# APR ECU Tune for 13' VW CC 3.6?



## paulw. (Nov 15, 2012)

Hello everyone,
I am really considering doing the APR ECU tune for my 2013 VW CC executive. The only thing is that I just dont know if the price is worth the performance gains. I was wondering if anyone with a 2013 VR6 CC that has done this tune can give me their opinions. Any insight would be greatly appreciated!! Thanks in advance for the help and cheers :beer:


----------



## sk8too (Dec 23, 2004)

Be the first and report back.


----------



## mo4mo (Apr 10, 2013)

I am considering that as well, but considering it cost about the same as HPFP for my Golf R, I will probably get that later.


----------



## snobrdrdan (Sep 10, 2008)

Haven't seen any guys with the newer ECU 3.6 report back, but I know the MK4 & MK5 R32 guys all "chip"/tune their 3.2 V6's....which is a similar motor and all say it's worth it/noticable


----------



## paulw. (Nov 15, 2012)

Thanks for the replies everyone. I think I am going to pull the trigger. I guess I will let you guys know what I think when I get it done!!!


----------



## markcorrado1 (Sep 15, 2001)

The APR flash seems to have the lowest gains compared to Uni and Revo, not sure why that is :what:

Sent from my SPH-D710 using Tapatalk 2


----------



## paulw. (Nov 15, 2012)

Markcorrado1...I believe that APR is the only company that makes an ECU tune for the new 3.6(MED17) engine


----------



## paulw. (Nov 15, 2012)

Made the appointment for tomorrow morning for the apr ECU tune for my 13' vw cc vr6. I will let you guys know what I think about it.


----------



## snobrdrdan (Sep 10, 2008)

markcorrado1 said:


> The APR flash seems to have the lowest gains compared to Uni and Revo, not sure why that is :what:


Yeah it's the only tune for the newer ECU right now though



paulw. said:


> Made the appointment for tomorrow morning for the apr ECU tune for my 13' vw cc vr6. I will let you guys know what I think about it.

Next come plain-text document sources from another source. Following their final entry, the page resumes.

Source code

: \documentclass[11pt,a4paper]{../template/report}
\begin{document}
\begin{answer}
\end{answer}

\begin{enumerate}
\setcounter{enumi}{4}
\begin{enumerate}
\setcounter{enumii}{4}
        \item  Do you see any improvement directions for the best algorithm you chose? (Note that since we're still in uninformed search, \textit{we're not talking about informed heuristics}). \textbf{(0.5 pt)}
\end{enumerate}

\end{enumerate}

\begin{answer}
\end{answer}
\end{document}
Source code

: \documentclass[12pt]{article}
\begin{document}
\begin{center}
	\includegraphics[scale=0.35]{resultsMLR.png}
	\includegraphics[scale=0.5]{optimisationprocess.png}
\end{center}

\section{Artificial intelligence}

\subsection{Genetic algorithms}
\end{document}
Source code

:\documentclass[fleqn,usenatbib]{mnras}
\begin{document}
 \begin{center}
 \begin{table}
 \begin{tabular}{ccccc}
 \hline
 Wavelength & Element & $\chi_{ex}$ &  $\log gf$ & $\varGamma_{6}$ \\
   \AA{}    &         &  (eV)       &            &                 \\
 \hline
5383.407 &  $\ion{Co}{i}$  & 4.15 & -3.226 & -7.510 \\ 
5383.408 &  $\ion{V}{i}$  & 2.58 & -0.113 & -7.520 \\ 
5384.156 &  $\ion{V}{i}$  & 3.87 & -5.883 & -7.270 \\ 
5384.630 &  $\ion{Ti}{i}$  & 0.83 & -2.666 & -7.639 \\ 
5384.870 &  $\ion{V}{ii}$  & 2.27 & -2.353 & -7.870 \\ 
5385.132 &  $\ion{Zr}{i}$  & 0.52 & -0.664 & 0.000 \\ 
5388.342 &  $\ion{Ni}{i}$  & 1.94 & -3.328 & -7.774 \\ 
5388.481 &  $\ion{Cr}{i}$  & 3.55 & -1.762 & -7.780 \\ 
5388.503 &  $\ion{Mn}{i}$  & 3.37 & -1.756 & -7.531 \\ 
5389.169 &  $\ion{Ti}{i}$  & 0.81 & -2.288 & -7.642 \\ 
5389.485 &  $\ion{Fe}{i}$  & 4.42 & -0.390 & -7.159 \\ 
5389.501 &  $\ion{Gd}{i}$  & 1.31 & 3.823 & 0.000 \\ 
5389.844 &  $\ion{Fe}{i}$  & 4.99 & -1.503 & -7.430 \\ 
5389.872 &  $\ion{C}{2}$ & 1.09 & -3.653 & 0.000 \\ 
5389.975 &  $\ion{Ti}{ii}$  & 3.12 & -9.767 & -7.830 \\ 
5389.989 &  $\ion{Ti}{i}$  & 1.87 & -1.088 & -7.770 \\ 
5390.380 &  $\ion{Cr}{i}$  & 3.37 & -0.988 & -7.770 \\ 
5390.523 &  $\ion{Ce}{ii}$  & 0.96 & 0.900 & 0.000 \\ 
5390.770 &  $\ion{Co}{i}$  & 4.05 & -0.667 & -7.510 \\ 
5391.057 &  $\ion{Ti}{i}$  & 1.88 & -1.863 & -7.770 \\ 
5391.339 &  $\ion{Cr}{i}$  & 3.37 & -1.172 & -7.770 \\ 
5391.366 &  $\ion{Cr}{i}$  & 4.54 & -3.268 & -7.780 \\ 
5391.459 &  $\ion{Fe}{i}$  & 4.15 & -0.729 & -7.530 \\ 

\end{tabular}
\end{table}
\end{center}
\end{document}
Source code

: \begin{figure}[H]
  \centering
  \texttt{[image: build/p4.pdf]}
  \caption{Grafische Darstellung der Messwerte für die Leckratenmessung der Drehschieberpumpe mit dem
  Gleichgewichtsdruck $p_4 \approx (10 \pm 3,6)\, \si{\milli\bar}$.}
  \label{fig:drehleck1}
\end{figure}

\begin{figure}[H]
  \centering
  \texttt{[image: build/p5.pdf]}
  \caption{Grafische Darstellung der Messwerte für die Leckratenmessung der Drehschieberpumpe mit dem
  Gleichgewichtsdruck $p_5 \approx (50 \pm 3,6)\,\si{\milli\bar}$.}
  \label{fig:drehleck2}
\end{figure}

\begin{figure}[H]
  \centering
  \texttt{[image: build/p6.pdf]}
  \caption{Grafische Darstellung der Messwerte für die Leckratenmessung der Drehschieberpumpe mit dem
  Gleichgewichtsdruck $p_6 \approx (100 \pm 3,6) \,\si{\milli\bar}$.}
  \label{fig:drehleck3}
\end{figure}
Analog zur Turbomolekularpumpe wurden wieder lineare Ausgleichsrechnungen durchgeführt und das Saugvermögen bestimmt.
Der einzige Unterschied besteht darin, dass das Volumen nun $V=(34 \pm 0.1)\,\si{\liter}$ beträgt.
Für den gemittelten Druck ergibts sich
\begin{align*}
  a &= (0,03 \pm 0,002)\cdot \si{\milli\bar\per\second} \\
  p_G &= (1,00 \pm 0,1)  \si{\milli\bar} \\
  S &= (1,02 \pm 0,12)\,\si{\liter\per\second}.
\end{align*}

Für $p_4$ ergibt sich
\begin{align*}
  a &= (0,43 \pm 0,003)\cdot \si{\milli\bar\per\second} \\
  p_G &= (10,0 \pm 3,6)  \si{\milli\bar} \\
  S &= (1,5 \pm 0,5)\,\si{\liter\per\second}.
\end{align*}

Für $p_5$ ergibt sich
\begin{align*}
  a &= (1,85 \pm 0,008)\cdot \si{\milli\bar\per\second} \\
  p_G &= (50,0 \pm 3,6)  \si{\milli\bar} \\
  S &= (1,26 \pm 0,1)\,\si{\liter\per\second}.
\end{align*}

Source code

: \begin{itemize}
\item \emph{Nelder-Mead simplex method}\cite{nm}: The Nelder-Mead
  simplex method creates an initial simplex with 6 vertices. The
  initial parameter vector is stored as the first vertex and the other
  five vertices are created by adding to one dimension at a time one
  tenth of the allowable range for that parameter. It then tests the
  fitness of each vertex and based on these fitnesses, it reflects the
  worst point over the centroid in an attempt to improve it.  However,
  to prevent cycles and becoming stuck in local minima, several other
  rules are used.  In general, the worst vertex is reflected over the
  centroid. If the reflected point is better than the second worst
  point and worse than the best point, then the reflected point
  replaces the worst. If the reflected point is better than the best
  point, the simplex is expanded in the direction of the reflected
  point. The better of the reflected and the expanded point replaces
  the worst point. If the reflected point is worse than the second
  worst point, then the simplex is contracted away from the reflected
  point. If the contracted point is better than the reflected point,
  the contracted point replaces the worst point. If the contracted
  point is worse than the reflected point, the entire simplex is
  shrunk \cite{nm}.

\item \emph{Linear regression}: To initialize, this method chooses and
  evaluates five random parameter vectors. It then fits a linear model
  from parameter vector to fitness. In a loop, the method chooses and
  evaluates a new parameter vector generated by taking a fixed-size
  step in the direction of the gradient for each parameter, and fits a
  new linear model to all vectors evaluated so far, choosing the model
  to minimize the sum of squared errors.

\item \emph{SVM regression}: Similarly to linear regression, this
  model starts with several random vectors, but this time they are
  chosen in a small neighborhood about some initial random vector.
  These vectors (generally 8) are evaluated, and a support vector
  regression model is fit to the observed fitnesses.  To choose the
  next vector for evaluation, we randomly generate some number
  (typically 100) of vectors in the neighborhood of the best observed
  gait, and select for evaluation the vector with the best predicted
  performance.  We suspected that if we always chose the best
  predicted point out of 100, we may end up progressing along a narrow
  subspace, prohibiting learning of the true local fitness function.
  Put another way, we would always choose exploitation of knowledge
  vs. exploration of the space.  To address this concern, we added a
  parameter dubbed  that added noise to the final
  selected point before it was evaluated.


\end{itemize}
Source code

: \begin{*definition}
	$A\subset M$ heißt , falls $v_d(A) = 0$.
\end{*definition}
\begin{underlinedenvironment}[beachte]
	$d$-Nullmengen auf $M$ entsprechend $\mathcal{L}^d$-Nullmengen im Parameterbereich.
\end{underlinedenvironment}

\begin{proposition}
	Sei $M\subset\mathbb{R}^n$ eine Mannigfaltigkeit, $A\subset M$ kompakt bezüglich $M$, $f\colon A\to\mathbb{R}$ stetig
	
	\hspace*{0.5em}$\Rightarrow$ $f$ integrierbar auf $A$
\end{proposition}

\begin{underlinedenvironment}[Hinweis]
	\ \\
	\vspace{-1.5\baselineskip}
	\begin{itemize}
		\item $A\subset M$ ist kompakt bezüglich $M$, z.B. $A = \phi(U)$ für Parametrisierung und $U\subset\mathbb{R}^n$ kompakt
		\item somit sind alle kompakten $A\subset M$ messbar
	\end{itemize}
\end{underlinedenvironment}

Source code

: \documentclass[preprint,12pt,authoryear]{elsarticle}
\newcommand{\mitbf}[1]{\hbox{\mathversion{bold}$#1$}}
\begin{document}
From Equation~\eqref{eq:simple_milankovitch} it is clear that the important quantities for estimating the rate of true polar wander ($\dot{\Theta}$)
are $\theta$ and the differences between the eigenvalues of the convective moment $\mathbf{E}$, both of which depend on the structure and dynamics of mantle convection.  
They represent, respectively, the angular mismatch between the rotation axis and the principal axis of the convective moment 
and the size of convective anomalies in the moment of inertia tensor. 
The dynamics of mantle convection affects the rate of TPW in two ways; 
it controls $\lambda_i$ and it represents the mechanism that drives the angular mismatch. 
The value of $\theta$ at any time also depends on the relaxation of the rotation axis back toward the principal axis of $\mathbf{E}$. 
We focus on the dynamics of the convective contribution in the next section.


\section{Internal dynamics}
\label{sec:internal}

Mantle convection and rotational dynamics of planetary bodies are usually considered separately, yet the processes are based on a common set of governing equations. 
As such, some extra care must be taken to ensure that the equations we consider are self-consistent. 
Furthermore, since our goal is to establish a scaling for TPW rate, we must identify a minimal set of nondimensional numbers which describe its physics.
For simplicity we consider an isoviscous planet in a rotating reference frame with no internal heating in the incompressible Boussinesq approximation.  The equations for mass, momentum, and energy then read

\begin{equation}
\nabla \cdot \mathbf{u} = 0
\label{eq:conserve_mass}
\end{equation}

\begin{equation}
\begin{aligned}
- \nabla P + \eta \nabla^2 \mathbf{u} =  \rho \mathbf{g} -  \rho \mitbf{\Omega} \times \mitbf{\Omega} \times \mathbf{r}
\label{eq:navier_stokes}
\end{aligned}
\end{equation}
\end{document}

In for impressions :thumbup:


----------



## paulw. (Nov 15, 2012)

Hey Everyone,
So I went to Drive Auto works in clifton,NJ to get my ECU done and it was a no go. It turns out that my specific computer and its code cant be upgraded by the APR software yet. Dion(owner of Drive Auto Works) talked to a tech specialist at APR and the gentleman said that they are working on the other program softwares that are in certain vehicles. I am a little upset but I will keep you guys updated when I get more info.


----------



## snobrdrdan (Sep 10, 2008)

That sucks, but yeah that happens...they don't always have every possible ECU code, so then they need a couple days or a week to "crack it"


----------



## paulw. (Nov 15, 2012)

Hey snobrdrdan,
What should be my next step to get this done? Should I supply APR with my box code? Dion at drive auto works said that he will let me know when they have the program. He said probably like a month or two. Would APR work on other ECU software for the 3.6 if the market doesn't demand it? It seems like not many people are getting the software. Please let me know your thoughts. Thanks for your time


----------



## mo4mo (Apr 10, 2013)

Why not call APR directly?


----------



## Kvn22 (Apr 1, 2009)

I have a few months running APR on my 2013 3.6 executive, 5k miles later and I can honestly say that is not worth it to me. I do not see a difference at all. I used APR on my Audi TT RS before and I was very happy with it. Ran APR on my 2012 GTI as well with great results. For some reason on the 3.6 CC APR fails! :thumbdown: 

This is my opinion.


----------



## Getaway Car (Apr 18, 2007)

Kvn22 said:


> I have a few months running APR on my 2013 3.6 executive, 5k miles later and I can honestly say that is not worth it to me. I do not see a difference at all. I used APR on my Audi TT RS before and I was very happy with it. Ran APR on my 2012 GTI as well with great results. For some reason on the 3.6 CC APR fails! :thumbdown:
> 
> This is my opinion.


 The 3.6 is naturally aspirated unlike your previous cars so gains from a tune alone will be less noticeable. With that said, Jeff @ United Motorsports is probably the best tuning mind in the world for VR6's, and I have no doubt that UM's 3.6 tune would be stronger than APR's.


----------



## stifun (May 21, 2012)

Kvn22 said:


> I have a few months running APR on my 2013 3.6 executive, 5k miles later and I can honestly say that is not worth it to me. I do not see a difference at all. I used APR on my Audi TT RS before and I was very happy with it. Ran APR on my 2012 GTI as well with great results. For some reason on the 3.6 CC APR fails! :thumbdown:
> 
> This is my opinion.


 What a shame.  

I run APR software on my Golf R and it runs just fine.


----------



## paulw. (Nov 15, 2012)

Thanks for all the input everyone!!! 
Kvn22--so you wouldn't recommend this tune at all? I see you are located in NYC, who did you ECU tune? I live in jersey so maybe we can meet one day and you can take me for a ride in your car before I go ahead with it? Are you the guy that does the detailing on the side? 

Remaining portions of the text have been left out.